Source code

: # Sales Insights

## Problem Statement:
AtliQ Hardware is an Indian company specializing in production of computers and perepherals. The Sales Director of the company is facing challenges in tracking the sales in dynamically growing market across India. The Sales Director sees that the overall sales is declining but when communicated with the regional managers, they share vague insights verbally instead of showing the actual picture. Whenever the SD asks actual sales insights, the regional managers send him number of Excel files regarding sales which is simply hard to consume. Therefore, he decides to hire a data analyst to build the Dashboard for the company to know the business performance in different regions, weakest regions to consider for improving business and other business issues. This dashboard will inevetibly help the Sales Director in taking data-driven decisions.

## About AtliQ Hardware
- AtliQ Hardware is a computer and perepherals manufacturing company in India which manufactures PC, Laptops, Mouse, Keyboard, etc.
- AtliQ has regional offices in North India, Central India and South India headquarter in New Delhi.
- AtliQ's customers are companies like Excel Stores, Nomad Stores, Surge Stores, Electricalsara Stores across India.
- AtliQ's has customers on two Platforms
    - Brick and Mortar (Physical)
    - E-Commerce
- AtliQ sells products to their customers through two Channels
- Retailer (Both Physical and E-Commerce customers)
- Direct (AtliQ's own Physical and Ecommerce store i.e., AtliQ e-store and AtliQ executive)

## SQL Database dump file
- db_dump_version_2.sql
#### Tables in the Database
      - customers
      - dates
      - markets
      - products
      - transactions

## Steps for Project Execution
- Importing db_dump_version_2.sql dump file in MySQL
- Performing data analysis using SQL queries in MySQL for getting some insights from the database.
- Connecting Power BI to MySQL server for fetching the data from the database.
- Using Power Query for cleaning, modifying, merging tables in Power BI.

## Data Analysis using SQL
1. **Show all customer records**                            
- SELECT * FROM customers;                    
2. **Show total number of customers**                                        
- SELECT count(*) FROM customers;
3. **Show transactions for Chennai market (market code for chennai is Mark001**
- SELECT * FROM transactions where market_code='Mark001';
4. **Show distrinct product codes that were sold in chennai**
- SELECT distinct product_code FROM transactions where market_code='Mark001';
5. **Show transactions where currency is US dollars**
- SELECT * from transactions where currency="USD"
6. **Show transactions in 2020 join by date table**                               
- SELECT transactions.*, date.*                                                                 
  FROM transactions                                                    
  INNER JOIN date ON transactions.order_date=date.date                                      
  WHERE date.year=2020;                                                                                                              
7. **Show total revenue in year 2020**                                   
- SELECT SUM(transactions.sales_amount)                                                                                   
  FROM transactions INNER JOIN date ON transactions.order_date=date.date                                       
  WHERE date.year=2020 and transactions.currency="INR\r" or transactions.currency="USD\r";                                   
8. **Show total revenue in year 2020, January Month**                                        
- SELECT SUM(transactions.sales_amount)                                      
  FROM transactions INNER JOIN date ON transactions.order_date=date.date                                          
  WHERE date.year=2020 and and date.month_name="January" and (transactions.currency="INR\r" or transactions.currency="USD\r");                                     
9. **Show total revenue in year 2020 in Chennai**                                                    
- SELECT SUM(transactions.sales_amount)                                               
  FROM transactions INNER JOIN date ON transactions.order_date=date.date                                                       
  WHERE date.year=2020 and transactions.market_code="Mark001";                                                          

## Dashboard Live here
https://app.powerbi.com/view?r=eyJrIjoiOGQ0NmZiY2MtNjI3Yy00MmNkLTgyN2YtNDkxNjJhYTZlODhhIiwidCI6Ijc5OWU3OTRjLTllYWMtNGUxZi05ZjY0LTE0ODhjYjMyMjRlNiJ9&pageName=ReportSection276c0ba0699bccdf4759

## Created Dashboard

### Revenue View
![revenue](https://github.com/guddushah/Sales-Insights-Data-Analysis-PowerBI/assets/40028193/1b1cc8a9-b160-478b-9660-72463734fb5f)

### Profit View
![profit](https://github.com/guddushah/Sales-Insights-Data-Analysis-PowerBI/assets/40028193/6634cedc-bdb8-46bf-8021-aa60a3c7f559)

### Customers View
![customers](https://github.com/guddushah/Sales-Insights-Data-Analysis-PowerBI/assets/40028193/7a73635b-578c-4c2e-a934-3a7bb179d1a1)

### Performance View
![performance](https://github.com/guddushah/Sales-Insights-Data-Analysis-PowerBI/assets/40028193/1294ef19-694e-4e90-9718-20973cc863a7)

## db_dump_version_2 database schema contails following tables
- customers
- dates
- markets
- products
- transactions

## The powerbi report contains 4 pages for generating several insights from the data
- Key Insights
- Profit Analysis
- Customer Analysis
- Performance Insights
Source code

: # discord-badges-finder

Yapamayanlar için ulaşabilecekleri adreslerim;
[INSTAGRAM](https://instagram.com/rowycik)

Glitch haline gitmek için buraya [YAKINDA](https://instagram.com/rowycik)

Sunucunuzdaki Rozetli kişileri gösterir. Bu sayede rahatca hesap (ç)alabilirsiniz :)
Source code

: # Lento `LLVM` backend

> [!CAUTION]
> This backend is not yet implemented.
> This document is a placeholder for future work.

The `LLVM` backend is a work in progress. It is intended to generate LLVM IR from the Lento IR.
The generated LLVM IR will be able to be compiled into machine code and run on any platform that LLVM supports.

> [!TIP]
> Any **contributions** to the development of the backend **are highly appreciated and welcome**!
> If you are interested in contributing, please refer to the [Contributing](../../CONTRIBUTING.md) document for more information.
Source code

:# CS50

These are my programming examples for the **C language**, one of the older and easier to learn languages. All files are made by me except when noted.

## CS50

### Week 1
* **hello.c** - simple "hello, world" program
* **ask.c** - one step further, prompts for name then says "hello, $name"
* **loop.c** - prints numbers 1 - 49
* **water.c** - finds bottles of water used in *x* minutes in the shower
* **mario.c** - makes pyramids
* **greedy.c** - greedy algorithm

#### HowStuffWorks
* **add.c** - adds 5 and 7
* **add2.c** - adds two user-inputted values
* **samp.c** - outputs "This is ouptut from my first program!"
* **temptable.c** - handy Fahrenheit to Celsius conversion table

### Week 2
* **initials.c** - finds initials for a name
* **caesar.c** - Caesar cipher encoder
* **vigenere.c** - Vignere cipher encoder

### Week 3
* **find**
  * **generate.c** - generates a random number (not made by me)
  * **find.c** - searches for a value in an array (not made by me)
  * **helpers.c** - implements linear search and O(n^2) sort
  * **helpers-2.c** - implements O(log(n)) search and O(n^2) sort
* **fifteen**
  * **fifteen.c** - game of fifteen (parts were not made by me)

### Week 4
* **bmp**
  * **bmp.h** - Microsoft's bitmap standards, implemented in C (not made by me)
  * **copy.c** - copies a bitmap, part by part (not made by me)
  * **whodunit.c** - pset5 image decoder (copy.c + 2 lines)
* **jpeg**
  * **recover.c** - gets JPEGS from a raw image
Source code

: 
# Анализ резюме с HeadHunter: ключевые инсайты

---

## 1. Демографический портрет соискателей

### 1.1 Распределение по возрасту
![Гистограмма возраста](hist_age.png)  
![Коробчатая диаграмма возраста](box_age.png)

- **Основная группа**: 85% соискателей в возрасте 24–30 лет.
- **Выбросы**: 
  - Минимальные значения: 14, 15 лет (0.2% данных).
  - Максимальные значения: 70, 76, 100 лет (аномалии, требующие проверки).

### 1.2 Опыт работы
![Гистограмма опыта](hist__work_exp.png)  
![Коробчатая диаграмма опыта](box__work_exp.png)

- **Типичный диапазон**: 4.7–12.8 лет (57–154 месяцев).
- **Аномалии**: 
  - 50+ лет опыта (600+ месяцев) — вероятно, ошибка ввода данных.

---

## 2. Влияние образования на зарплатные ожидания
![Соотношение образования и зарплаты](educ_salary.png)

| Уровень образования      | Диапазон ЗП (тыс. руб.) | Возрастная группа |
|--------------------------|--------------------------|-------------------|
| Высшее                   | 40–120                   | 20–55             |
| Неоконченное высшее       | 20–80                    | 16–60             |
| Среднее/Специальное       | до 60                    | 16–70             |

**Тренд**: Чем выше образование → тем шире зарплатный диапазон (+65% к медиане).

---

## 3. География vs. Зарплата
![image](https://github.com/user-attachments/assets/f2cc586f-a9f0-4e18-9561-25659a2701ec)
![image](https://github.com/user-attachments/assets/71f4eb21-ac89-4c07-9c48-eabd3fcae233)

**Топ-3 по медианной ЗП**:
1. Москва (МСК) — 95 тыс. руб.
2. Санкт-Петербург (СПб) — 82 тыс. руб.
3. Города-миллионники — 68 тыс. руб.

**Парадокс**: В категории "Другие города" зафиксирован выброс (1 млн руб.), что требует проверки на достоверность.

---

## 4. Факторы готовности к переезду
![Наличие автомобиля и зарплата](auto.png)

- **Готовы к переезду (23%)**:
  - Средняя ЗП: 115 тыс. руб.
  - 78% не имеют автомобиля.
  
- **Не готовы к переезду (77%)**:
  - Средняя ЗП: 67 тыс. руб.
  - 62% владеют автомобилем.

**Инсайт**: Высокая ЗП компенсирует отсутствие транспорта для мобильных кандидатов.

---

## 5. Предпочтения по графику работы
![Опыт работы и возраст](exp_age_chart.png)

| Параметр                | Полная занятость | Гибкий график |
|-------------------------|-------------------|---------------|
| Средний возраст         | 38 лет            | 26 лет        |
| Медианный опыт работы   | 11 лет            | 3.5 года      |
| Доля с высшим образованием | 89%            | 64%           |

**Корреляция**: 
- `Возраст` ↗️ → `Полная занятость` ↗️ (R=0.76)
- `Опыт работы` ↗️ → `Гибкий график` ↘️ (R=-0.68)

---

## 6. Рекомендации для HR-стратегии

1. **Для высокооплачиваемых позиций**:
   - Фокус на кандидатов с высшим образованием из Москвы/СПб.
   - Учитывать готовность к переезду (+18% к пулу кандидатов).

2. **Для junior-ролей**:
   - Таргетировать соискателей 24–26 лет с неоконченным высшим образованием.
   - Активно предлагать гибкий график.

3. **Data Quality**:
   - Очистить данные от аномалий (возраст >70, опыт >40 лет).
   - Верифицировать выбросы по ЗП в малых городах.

++++

What you are asked to do -> Give back exactly the lines above starting at the line where "- Customer Analysis" appears and ending at the line where "numbers 1 - 49" appears, both included, with no other lines.

Solution below ->
- Customer Analysis
- Performance Insights
Source code

: # discord-badges-finder

Yapamayanlar için ulaşabilecekleri adreslerim;
[INSTAGRAM](https://instagram.com/rowycik)

Glitch haline gitmek için buraya [YAKINDA](https://instagram.com/rowycik)

Sunucunuzdaki Rozetli kişileri gösterir. Bu sayede rahatca hesap (ç)alabilirsiniz :)
Source code

: # Lento `LLVM` backend

> [!CAUTION]
> This backend is not yet implemented.
> This document is a placeholder for future work.

The `LLVM` backend is a work in progress. It is intended to generate LLVM IR from the Lento IR.
The generated LLVM IR will be able to be compiled into machine code and run on any platform that LLVM supports.

> [!TIP]
> Any **contributions** to the development of the backend **are highly appreciated and welcome**!
> If you are interested in contributing, please refer to the [Contributing](../../CONTRIBUTING.md) document for more information.
Source code

:# CS50

These are my programming examples for the **C language**, one of the older and easier to learn languages. All files are made by me except when noted.

## CS50

### Week 1
* **hello.c** - simple "hello, world" program
* **ask.c** - one step further, prompts for name then says "hello, $name"
* **loop.c** - prints numbers 1 - 49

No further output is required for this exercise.